[PATCH] D32821: Add DWARF verifiers to verify address ranges are correct and scoped correctly.

David Blaikie via Phabricator via llvm-commits llvm-commits at lists.llvm.org
Sun May 14 11:23:00 PDT 2017


dblaikie added a comment.

Looking pretty good - thanks for all your patience!
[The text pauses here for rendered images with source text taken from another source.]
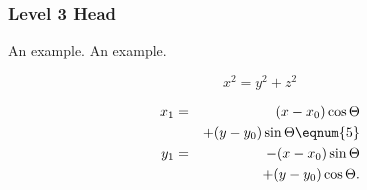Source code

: \documentclass[draft,agums]{aguplus}
\begin{document}
\begin{article}

%
%
%

\subsubsection{Level 3 Head} An example.   An
example.

%
%

%
%
 \begin{equation}
 x^2=y^2 + z^2
 \end{equation}


\begin{eqnarray}
  x_{1} & = & (x - x_{0}) \cos \Theta \nonumber \\
        && + (y - y_{0}) \sin \Theta  \eqnum{5} \\
  y_{1} & = & -(x - x_{0}) \sin \Theta \nonumber \\
        && + (y - y_{0}) \cos \Theta. \nonumber
\end{eqnarray}


\end{article}
\end{document}
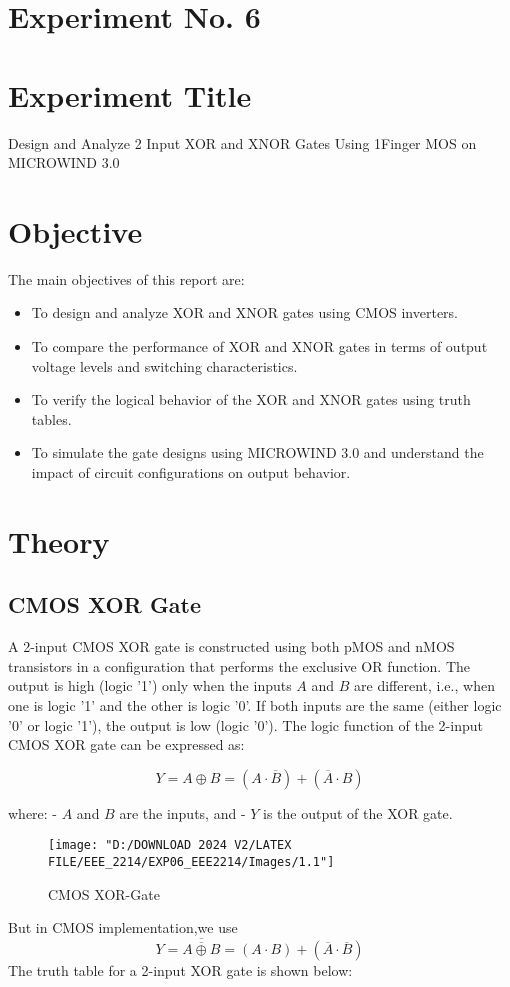 \documentclass[a4paper,12pt]{article}
\begin{document}
	\section{Experiment No. 6}
	
	
	\section{Experiment Title }
	Design and Analyze 2 Input XOR and XNOR Gates Using 1Finger MOS on
	MICROWIND 3.0
	\section{Objective}
	The main objectives of this report are:
	\begin{itemize}
		\item To design and analyze XOR and XNOR gates using CMOS inverters.
		\item To compare the performance of XOR and XNOR gates in terms of output voltage levels and switching characteristics.
		\item To verify the logical behavior of the XOR and XNOR gates using truth tables.
		\item To simulate the gate designs using MICROWIND 3.0 and understand the impact of circuit configurations on output behavior.
	\end{itemize}
	
	\section{Theory}
	\subsection{CMOS XOR Gate}
	A 2-input CMOS XOR gate is constructed using both pMOS and nMOS transistors in a configuration that performs the exclusive OR function. The output is high (logic '1') only when the inputs \( A \) and \( B \) are different, i.e., when one is logic '1' and the other is logic '0'. If both inputs are the same (either logic '0' or logic '1'), the output is low (logic '0'). The logic function of the 2-input CMOS XOR gate can be expressed as:
	
	\[
	Y = A \oplus B = (A \cdot \overline{B}) + (\overline{A} \cdot B)
	\]
	
	where:
	- \( A \) and \( B \) are the inputs, and
	- \( Y \) is the output of the XOR gate.
	
	\begin{figure}[H]
		\centering
			\texttt{[image: "D:/DOWNLOAD 2024 V2/LATEX FILE/EEE\_2214/EXP06\_EEE2214/Images/1.1"]}
		\caption{CMOS XOR-Gate}
		\label{fig:xor_gate}
	\end{figure}
	But in CMOS implementation,we use 
		\[
	Y = \overline{\overline{A \oplus B}} = (A \cdot B) + (\overline{A} \cdot \overline{B})
	\]
	The truth table for a 2-input XOR gate is shown below:
	
\end{document}
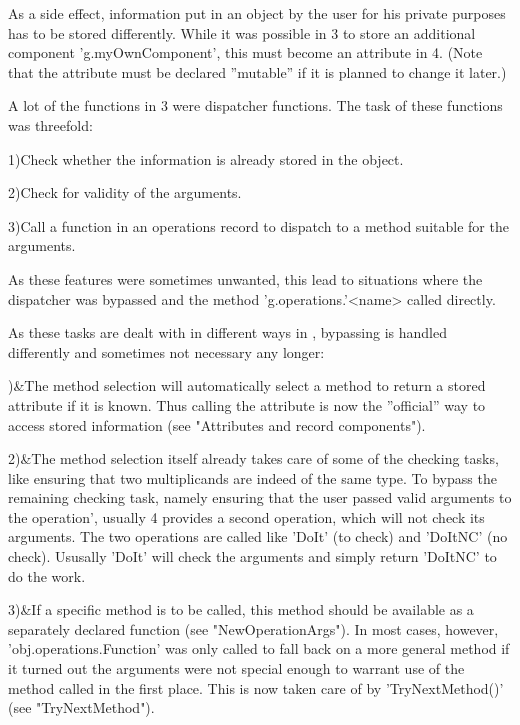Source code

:As a side effect, information put in an object by the user for his
private purposes has to be stored differently. While it was possible in
{\GAP}3 to store an additional component 'g.myOwnComponent', this must
become an attribute in {\GAP}4. (Note that the attribute must be declared
''mutable'' if it is planned to change it later.)


A lot of the functions in {\GAP}3 were dispatcher functions. The task of
these functions was threefold:

1)\quad Check whether the information is already stored in the object.

2)\quad Check for validity of the arguments.

3)\quad Call a function in an operations record to dispatch to a method suitable
for the arguments.

As these features were sometimes unwanted, this lead to situations where
the dispatcher was bypassed and the method 'g.operations.'<name> called
directly.

As these tasks are dealt with in different ways in {}, bypassing is
handled differently and sometimes not necessary any longer:

)&The method selection will automatically select a method to return a
stored attribute if it is known. Thus calling the attribute is now the
''official'' way to access stored information (see "Attributes and record
components").

2)&The method selection itself already takes care of some of the checking
tasks, like ensuring that two multiplicands are indeed of the same type. To
bypass the remaining checking task, namely ensuring that the user passed
valid arguments to the operation', usually {\GAP}4 provides a second
operation, which will not check its arguments.
The two operations are called like 'DoIt' (to check) and 'DoItNC' (no
check). Ususally 'DoIt' will check the arguments and simply return 'DoItNC'
to do the work.

3)&If a specific method is to be called, this method should be available as a
separately declared function (see "NewOperationArgs"). In most cases, however,
'obj.operations.Function' was only called to fall back on a more general
method if it turned out the arguments were not special enough to warrant use
of the method called in the first place. This is now taken care of by
'TryNextMethod()' (see "TryNextMethod").

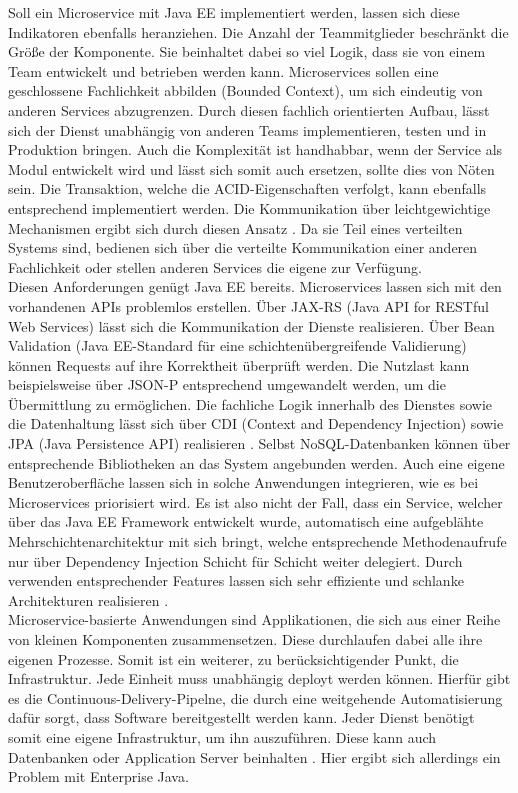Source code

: Soll ein Microservice mit Java EE implementiert werden, lassen sich diese Indikatoren ebenfalls heranziehen. Die Anzahl der Teammitglieder beschränkt die Größe der Komponente. Sie beinhaltet dabei so viel Logik, dass sie von einem Team entwickelt und betrieben werden kann. Microservices sollen eine geschlossene Fachlichkeit abbilden (Bounded Context), um sich eindeutig von anderen Services abzugrenzen. Durch diesen fachlich orientierten Aufbau, lässt sich der Dienst unabhängig von anderen Teams implementieren, testen und in Produktion bringen. Auch die Komplexität ist handhabbar, wenn der Service als Modul entwickelt wird und lässt sich somit auch ersetzen, sollte dies von Nöten sein. Die Transaktion, welche die ACID-Eigenschaften verfolgt, kann ebenfalls entsprechend implementiert werden. Die Kommunikation über leichtgewichtige Mechanismen ergibt sich durch diesen Ansatz \cite{EberhardWolff.2015}. Da sie Teil eines verteilten Systems sind, bedienen sich über die verteilte Kommunikation einer anderen Fachlichkeit oder stellen anderen Services die eigene zur Verfügung. \\ 
Diesen Anforderungen genügt Java EE bereits. Microservices lassen sich mit den vorhandenen APIs problemlos erstellen. Über JAX-RS (Java API for RESTful Web Services) lässt sich die Kommunikation der Dienste realisieren. Über Bean Validation (Java EE-Standard für eine schichtenübergreifende Validierung) können Requests auf ihre Korrektheit überprüft werden. Die Nutzlast kann beispielsweise über JSON-P entsprechend umgewandelt werden, um die Übermittlung zu ermöglichen. Die fachliche Logik innerhalb des Dienstes sowie die Datenhaltung lässt sich über CDI (Context and Dependency Injection) sowie JPA (Java Persistence API) realisieren \cite{LarsRowekamp.2017d}. Selbst NoSQL-Datenbanken können über entsprechende Bibliotheken an das System angebunden werden. Auch eine eigene Benutzeroberfläche lassen sich in solche Anwendungen integrieren, wie es bei Microservices priorisiert wird. Es ist also nicht der Fall, dass ein Service, welcher über das Java EE Framework entwickelt wurde, automatisch eine aufgeblähte Mehrschichtenarchitektur mit sich bringt, welche entsprechende Methodenaufrufe nur über Dependency Injection Schicht für Schicht weiter delegiert. Durch verwenden entsprechender Features lassen sich sehr effiziente und schlanke Architekturen realisieren \cite{jaxcenter.2016}.\\
Microservice-basierte Anwendungen sind Applikationen, die sich aus einer Reihe von kleinen Komponenten zusammensetzen. Diese durchlaufen dabei alle ihre eigenen Prozesse. Somit ist ein weiterer, zu berücksichtigender Punkt, die Infrastruktur. Jede Einheit muss unabhängig deployt werden können. Hierfür gibt es die Continuous-Delivery-Pipelne, die durch eine weitgehende Automatisierung dafür sorgt, dass Software bereitgestellt werden kann. Jeder Dienst benötigt somit eine eigene Infrastruktur, um ihn auszuführen. Diese kann auch Datenbanken oder Application Server beinhalten \cite{EberhardWolff.2015}. Hier ergibt sich allerdings ein Problem mit Enterprise Java.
A few places this could be further tidied up/streamlined - and if you can do anything to pare down the unit tests based on equivalence classes/partitions, that'd be great, it looks like more tests/cases than I'd expect, given the code under test.



================
Comment at: include/llvm/DebugInfo/DWARF/DWARFVerifier.h:48
+    }
+    bool operator<(const DWARFRange &RHS) const {
+      if (Start == RHS.Start)
----------------
Usually any operator overload that can be a non-member should be (it can be a friend, though in this instance even that's not necessary)


================
Comment at: include/llvm/DebugInfo/DWARF/DWARFVerifier.h:49-51
+      if (Start == RHS.Start)
+        return End < RHS.End;
+      return Start < RHS.Start;
----------------
One quick way to implement this is:

  return std::tie(Start, End) < std::tie(RHS.Start, RHS.End);


================
Comment at: include/llvm/DebugInfo/DWARF/DWARFVerifier.h:83
+  struct NonOverlappingRanges {
+    std::set<DieRangeInfo> RangeSet;
+
----------------
Does llvm's IntervalMap make sense here? Keeping an IntervalMap from the address range to the DIE that occupies that range seems good & less code (no need to write a custom op<, etc) I think... probably.


================
Comment at: lib/DebugInfo/DWARF/DWARFVerifier.cpp:37-51
+      bool RangeOverlaps = false;
+      if (InsertPos != End) {
+        if (InsertPos->intersects(R))
+          RangeOverlaps = true;
+        else if (InsertPos != Begin) {
+          auto Iter = InsertPos - 1;
+          if (Iter->intersects(R))
----------------
Wouldn't the presence of overlapping ranges in the Ranges list mess with the correctness of other algorithms (like intersection) - you might then have to search arbitrarily far back in the range list from the lower_bound because an earlier range might be longer and extend past the current one?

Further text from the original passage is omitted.